──────── MATERIAL SHOWN

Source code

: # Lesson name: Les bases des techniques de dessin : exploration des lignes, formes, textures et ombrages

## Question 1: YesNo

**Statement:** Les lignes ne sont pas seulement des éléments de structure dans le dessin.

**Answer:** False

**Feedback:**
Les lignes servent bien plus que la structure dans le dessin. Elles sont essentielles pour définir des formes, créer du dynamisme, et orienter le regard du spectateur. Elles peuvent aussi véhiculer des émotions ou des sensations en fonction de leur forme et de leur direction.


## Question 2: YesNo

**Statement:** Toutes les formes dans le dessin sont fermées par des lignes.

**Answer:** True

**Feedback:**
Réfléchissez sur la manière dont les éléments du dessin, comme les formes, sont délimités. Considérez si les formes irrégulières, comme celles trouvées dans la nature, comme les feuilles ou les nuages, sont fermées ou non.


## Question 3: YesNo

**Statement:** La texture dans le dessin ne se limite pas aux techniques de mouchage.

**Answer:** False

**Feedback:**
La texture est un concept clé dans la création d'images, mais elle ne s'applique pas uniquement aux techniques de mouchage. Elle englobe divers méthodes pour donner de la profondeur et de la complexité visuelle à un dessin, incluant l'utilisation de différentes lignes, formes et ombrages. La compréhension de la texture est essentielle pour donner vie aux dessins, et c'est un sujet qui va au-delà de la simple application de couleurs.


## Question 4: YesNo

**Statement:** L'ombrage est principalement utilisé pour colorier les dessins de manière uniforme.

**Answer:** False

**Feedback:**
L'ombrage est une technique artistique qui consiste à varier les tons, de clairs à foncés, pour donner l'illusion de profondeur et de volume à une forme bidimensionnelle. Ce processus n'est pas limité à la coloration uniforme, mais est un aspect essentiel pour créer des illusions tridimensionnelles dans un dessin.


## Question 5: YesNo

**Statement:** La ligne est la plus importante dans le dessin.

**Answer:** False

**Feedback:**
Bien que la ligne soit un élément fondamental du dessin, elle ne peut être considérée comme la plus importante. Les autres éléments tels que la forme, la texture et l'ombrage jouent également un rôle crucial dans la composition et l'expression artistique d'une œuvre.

────────────────

- EXERCISE REQUIREMENTS:
Pull out every line of the records above that contains the word "importante".

- WRITTEN ANSWER:
**Statement:** La ligne est la plus importante dans le dessin.
Bien que la ligne soit un élément fondamental du dessin, elle ne peut être considérée comme la plus importante. Les autres éléments tels que la forme, la texture et l'ombrage jouent également un rôle crucial dans la composition et l'expression artistique d'une œuvre.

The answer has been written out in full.